* EXERCISE GOAL
Repeat the first line of the listing and each line after it, exactly, through the line containing "var seconds = Math.floor((distance".

* PROVIDED DATA
* * *

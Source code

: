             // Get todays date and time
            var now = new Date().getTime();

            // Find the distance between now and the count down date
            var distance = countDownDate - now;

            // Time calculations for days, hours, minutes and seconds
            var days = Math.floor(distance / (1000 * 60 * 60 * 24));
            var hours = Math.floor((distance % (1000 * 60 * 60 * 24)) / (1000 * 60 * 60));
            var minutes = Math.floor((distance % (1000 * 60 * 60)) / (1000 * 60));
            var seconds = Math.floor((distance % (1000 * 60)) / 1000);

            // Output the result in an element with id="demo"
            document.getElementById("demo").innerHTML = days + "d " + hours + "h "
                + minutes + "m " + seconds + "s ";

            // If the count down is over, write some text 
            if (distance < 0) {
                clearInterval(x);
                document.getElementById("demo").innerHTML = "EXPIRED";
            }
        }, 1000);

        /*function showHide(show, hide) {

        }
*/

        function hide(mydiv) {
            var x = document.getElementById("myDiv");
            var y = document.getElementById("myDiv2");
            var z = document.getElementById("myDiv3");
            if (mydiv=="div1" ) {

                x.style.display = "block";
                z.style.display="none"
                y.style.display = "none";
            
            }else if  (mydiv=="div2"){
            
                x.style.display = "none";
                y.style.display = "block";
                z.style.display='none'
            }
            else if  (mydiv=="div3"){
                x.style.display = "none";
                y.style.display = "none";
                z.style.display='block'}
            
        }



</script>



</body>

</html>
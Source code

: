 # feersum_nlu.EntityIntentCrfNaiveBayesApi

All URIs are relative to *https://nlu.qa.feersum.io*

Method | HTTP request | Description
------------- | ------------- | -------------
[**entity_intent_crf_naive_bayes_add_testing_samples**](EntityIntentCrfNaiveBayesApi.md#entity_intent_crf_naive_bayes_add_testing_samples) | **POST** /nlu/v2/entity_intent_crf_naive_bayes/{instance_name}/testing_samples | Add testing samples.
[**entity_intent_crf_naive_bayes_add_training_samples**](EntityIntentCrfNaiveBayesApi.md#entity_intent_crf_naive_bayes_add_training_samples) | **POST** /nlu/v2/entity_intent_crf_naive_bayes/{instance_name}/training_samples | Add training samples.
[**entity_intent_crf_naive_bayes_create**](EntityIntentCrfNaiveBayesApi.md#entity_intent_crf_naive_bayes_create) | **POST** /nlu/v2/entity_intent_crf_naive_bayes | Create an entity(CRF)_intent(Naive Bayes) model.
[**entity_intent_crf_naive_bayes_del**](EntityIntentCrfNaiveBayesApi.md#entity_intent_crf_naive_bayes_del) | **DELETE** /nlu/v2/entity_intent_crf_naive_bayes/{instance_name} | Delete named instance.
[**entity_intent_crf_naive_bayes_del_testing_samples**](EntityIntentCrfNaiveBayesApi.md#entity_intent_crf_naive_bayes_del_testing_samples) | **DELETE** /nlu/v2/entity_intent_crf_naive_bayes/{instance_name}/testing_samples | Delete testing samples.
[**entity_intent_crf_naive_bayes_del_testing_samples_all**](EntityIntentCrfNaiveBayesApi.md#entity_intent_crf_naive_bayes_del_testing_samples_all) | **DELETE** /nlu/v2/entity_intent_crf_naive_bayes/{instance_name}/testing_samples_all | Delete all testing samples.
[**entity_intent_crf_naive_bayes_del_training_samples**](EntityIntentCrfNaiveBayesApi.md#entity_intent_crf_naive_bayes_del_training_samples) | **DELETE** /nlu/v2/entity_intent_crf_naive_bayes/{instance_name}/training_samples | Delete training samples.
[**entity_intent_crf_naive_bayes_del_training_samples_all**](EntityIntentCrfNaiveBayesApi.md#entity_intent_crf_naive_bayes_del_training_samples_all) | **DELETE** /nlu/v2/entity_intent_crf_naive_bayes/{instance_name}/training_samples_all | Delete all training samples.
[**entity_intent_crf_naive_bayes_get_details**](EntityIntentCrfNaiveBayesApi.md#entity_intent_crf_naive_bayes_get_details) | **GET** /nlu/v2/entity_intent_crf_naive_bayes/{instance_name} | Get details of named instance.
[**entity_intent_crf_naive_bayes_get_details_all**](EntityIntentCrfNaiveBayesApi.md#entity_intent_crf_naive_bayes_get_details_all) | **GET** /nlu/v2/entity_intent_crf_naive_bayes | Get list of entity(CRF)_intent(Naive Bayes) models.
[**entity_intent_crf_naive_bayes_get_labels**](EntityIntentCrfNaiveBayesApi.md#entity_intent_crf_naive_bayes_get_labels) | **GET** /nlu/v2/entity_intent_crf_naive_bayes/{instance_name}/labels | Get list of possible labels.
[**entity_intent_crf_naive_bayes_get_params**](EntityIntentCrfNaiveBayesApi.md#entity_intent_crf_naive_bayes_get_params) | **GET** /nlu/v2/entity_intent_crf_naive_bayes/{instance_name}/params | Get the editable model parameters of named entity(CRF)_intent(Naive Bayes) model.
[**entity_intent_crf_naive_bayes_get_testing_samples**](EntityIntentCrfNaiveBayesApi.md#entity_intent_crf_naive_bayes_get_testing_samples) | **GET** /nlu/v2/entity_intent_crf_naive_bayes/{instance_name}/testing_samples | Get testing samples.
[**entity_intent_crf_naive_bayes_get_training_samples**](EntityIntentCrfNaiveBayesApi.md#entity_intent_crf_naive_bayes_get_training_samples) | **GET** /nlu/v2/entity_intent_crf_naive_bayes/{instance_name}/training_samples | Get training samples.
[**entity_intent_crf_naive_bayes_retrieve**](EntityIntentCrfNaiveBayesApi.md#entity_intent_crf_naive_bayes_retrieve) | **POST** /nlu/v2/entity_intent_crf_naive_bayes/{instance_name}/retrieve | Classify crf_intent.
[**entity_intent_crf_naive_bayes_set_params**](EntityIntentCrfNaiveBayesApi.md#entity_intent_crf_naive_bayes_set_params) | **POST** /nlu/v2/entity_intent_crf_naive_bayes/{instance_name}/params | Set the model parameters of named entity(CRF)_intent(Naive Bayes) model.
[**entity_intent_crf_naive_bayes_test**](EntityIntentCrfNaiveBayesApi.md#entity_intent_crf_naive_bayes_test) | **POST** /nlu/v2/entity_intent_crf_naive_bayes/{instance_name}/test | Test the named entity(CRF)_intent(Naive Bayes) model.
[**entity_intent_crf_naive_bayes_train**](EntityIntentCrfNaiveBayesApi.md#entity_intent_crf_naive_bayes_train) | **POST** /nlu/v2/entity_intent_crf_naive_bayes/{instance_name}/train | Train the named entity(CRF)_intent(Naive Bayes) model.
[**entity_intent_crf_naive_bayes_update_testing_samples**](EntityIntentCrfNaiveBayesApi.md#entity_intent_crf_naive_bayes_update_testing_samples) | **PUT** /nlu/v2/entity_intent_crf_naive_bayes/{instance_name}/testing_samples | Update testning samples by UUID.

* * *

* TASK ANSWER
Source code

:             // Get todays date and time
            var now = new Date().getTime();

            // Find the distance between now and the count down date
            var distance = countDownDate - now;

            // Time calculations for days, hours, minutes and seconds
            var days = Math.floor(distance / (1000 * 60 * 60 * 24));
            var hours = Math.floor((distance % (1000 * 60 * 60 * 24)) / (1000 * 60 * 60));
            var minutes = Math.floor((distance % (1000 * 60 * 60)) / (1000 * 60));
            var seconds = Math.floor((distance % (1000 * 60)) / 1000);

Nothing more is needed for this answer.